= DIRECTIONS FOR THIS TASK =
Look through the data below and report how many lines include "nano". Only the number should be given.

= RAW DATA =
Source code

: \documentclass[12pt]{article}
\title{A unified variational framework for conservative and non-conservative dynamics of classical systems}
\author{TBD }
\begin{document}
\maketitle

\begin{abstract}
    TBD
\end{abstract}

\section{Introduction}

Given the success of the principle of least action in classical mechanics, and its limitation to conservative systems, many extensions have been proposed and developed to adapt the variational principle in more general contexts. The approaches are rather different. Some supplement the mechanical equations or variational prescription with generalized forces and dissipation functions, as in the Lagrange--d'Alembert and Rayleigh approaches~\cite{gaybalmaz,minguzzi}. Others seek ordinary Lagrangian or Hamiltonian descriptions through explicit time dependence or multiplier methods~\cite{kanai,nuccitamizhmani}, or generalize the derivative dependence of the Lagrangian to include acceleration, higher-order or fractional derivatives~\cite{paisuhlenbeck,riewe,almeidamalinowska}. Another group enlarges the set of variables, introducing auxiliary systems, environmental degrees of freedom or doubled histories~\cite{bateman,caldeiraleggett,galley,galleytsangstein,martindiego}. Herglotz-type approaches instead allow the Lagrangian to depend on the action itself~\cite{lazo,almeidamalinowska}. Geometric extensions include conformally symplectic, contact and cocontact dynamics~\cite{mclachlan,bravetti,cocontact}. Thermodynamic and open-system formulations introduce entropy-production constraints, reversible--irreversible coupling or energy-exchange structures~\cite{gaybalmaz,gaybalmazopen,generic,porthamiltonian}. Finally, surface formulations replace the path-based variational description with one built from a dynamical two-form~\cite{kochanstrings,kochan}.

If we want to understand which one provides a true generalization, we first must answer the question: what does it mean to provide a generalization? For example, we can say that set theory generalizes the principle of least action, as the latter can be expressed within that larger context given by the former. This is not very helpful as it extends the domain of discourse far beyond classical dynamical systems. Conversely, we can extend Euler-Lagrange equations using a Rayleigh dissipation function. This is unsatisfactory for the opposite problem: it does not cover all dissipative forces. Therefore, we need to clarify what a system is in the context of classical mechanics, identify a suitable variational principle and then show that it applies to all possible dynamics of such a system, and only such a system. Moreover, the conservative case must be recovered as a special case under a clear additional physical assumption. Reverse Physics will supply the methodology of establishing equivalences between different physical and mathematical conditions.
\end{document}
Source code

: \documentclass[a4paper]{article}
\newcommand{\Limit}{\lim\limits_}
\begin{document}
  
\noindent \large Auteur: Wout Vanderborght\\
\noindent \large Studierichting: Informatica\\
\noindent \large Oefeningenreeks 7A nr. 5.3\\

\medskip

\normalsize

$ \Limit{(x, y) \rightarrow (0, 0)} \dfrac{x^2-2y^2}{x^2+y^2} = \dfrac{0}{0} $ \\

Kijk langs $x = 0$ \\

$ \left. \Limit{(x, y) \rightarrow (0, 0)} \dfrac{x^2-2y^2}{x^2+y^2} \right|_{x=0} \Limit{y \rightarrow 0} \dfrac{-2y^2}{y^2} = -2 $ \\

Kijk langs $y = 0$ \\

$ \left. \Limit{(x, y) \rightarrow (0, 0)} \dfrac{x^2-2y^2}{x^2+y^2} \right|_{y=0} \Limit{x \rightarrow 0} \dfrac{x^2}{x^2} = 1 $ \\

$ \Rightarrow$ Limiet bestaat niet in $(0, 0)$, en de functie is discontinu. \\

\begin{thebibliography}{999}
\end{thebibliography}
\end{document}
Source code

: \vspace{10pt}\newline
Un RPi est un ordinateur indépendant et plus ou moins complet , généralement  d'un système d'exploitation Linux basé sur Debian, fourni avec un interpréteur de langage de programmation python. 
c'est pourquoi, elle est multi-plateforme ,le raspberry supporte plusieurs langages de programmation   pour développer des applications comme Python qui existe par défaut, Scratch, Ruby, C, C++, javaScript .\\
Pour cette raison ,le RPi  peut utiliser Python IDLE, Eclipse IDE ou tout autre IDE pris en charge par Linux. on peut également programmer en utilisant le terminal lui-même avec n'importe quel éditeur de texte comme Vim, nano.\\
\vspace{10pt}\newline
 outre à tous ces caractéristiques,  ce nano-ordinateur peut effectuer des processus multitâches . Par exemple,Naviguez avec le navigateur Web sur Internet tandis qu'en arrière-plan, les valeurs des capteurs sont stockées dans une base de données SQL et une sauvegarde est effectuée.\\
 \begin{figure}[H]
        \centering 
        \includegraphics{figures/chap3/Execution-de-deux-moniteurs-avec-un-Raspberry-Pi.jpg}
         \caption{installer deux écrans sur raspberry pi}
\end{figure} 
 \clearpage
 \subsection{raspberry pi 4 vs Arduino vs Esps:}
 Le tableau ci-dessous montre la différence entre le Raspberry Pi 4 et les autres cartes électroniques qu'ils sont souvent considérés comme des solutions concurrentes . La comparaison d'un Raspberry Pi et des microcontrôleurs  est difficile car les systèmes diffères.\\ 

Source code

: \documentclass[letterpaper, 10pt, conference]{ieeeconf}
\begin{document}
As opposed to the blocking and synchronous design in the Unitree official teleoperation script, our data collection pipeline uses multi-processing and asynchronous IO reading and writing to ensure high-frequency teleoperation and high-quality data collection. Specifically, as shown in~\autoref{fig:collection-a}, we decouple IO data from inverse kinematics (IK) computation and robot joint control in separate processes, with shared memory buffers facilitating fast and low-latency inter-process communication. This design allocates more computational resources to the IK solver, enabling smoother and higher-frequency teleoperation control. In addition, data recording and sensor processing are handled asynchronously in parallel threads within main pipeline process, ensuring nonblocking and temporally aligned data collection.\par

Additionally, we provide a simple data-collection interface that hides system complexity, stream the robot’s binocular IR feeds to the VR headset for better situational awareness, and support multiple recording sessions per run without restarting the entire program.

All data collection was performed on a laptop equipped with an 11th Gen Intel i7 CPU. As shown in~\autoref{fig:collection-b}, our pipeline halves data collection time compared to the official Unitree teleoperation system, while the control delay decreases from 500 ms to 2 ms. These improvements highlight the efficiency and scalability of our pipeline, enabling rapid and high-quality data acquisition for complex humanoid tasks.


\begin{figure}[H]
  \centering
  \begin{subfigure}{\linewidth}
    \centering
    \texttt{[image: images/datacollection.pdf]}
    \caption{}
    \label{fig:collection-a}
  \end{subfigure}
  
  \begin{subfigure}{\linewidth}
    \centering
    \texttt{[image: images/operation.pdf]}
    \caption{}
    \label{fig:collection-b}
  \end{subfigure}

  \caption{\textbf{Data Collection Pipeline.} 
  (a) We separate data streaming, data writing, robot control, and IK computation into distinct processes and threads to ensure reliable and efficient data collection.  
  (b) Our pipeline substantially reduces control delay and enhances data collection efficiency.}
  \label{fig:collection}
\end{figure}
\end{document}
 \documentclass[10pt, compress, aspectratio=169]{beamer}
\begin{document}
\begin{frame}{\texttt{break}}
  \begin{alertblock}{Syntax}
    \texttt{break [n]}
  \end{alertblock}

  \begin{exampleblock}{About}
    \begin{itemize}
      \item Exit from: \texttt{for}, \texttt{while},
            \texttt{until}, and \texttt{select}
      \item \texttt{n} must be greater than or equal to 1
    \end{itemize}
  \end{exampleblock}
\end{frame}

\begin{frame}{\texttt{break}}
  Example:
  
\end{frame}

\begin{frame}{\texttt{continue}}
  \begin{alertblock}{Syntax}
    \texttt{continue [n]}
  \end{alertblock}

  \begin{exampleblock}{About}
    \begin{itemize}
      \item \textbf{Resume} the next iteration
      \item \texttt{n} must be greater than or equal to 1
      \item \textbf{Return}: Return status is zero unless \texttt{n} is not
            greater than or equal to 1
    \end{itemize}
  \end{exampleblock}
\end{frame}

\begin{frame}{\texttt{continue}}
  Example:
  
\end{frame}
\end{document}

= ANSWER TO THIS EXERCISE =
2